Права на публикацию книги в 2020 году у меня купило американское издательство. Когда, до войны еще, я спросил у своих издателей, выйдет ли моя книга в России, они ответили, что они публикуют литературу уже 35 лет и все это время предлагают на международных ярмарках книги своих авторов. И российские издательские дома периодически их книги с удовольствием покупают. Вот только ни разу за 35 лет их деятельности российские издательства не купили ни одной книги, где был хотя бы один герой нетрадиционной ориентации. То есть в Росси нас старательно стирают с листа бумаги, с лица земли...
– Интересна ли Западу история гея из российской провинции? Есть ли уже отзывы на книгу?
– Я не представляю свою книгу как историю гея из российской провинции. Лишь одна глава второй части повествует о любовных отношениях героя с одноклассником. Мальчики не то чтобы показывают специально или "пропагандируют" свою любовь, но, когда их окружают на улицах, загоняют в темный угол подворотни и пытают: "Вы что п****ы? Вы что, вместе?", они отвечают: "Да". Вранье им кажется унизительным – и для их чувства собственного достоинства, и для их отношений.
Соответственно, регулярно происходят столкновения с не принимающим их обществом. Мне, как и Алексею Морозову из моего романа, учитель ОБЖ рассказывал на уроках не о том, что делать во время пожара или землетрясения, а о том, как опасен этот "порок" и как нужно оберегать общество от ЛГБТэшников. Вы можете себе представить, что творилось после подобных уроков...
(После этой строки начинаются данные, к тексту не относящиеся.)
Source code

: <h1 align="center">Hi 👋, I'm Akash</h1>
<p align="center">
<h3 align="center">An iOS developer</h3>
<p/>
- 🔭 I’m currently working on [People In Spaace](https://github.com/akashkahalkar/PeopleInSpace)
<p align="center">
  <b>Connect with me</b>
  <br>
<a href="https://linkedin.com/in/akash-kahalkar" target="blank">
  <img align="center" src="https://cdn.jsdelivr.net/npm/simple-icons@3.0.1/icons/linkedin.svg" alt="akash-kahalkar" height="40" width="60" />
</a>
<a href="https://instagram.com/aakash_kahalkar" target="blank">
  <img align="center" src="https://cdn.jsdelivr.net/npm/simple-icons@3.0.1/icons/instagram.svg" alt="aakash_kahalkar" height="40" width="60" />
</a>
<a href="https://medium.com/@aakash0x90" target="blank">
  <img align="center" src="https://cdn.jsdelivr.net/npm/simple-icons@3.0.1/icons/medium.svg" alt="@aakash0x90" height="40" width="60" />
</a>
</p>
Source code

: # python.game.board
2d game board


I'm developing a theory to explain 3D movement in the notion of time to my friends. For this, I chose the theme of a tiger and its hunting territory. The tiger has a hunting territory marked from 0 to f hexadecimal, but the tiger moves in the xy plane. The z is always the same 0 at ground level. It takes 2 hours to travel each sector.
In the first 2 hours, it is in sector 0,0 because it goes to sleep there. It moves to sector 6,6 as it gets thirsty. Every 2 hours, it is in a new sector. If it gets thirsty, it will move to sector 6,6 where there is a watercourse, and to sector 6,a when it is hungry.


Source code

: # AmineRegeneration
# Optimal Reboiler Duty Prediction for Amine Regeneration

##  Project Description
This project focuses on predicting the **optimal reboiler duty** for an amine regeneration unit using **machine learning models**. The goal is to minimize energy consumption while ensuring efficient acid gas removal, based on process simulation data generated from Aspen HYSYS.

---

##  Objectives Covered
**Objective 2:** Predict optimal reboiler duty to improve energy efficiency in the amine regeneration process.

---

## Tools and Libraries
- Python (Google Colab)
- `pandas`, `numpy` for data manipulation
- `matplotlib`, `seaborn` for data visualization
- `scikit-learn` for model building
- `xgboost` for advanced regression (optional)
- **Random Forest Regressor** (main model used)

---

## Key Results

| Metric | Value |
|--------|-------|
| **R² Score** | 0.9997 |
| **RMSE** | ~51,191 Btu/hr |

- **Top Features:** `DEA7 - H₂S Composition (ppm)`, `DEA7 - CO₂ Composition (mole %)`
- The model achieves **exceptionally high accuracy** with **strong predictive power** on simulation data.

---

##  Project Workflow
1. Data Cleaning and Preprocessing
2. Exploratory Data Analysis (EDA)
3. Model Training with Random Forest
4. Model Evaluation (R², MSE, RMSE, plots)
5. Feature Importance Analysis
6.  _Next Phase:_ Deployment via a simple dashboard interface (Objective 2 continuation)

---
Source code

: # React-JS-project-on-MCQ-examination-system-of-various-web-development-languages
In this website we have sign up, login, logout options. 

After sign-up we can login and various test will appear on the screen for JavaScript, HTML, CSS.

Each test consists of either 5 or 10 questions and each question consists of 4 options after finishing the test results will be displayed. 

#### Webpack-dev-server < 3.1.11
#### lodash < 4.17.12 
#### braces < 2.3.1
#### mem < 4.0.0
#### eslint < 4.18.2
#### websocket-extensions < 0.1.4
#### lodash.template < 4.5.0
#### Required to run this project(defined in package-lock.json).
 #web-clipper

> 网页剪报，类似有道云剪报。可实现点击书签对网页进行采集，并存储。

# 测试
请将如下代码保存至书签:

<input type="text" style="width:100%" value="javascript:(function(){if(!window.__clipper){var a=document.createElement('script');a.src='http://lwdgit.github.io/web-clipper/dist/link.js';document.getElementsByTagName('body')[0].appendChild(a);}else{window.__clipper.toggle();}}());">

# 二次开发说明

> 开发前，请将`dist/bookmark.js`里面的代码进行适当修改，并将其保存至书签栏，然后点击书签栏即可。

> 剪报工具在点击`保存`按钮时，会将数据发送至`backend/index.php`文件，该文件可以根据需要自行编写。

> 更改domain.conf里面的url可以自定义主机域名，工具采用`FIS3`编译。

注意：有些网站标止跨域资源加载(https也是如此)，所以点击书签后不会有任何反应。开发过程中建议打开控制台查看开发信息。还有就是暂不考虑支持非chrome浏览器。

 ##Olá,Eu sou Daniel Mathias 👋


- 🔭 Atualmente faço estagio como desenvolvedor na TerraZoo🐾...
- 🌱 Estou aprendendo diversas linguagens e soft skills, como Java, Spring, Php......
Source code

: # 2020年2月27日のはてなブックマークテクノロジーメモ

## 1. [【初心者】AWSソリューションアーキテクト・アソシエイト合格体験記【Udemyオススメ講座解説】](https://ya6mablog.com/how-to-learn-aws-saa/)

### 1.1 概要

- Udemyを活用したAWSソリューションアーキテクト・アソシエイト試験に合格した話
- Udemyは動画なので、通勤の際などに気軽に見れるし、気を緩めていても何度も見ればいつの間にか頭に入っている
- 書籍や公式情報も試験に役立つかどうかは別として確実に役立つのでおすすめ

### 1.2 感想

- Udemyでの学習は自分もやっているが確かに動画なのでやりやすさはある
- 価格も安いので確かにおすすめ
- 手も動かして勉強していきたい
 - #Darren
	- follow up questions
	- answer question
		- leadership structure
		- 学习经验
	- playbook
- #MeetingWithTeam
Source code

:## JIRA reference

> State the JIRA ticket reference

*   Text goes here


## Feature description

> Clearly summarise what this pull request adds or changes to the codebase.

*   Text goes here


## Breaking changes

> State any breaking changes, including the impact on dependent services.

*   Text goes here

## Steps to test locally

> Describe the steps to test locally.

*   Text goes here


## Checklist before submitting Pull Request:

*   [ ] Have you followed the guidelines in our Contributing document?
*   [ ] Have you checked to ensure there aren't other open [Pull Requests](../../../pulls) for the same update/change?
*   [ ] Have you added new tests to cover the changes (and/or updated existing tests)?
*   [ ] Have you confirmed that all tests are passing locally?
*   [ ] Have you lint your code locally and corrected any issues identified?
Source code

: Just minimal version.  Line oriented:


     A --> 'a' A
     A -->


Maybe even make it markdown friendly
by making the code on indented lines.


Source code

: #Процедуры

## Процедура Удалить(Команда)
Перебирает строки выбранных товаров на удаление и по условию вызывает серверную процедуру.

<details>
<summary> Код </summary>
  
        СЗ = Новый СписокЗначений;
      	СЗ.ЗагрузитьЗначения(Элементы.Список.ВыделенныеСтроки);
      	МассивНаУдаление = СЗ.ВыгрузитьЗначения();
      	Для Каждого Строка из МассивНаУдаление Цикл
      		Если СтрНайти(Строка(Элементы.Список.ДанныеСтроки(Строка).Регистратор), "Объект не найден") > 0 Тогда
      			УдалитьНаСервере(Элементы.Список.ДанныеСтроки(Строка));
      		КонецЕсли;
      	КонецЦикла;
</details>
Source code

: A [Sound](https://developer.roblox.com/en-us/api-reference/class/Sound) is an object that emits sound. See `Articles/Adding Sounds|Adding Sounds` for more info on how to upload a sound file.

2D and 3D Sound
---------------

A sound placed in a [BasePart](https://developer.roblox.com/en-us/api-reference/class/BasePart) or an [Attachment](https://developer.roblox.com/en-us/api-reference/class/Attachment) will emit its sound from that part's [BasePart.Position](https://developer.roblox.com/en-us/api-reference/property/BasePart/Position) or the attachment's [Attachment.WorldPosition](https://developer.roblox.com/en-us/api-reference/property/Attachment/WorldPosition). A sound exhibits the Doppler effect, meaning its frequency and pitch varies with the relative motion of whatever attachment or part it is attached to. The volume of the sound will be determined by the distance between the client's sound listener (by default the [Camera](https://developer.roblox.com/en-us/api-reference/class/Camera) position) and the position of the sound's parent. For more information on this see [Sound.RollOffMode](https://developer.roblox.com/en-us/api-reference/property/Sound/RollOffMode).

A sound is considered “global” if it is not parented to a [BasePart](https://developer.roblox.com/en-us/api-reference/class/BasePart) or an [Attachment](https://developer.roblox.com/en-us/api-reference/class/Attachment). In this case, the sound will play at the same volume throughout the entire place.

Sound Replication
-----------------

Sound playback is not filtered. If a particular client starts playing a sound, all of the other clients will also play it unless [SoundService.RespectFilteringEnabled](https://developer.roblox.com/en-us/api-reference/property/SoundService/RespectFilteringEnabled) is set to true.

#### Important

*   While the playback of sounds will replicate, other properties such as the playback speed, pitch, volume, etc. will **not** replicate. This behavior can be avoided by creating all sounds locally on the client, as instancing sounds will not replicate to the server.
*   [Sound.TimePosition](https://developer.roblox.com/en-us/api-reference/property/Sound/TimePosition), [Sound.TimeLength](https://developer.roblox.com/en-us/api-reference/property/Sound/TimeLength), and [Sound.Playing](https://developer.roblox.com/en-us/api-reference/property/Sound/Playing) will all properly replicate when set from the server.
Относительно отзывов на роман... Книга вышла всего месяц назад. За это время меня пригласили на литературную конференцию в Сиэтле в США. Там в три дня разобрали все мои книги. Две недели назад у меня была презентация в Лондоне в книжном магазине. Читателей было столько, что некоторым пришлось сидеть на полу или стоять в дверях. При этом ни я, ни издатель не вкладывали деньги в рекламу.
У романа уже есть несколько положительных отзывов критиков и других писателей, таких как Стивен Фрай, Оушен Вуонг. Американский писатель Эдмунд Уайт написал, к примеру, что благодаря мне лучше узнал современную Россию. Ему 83 года, для него распад СССР, окончание гонки вооружений, холодной войны – это праздник. И он удивился, что для России 1990-е были очень тяжелым периодом.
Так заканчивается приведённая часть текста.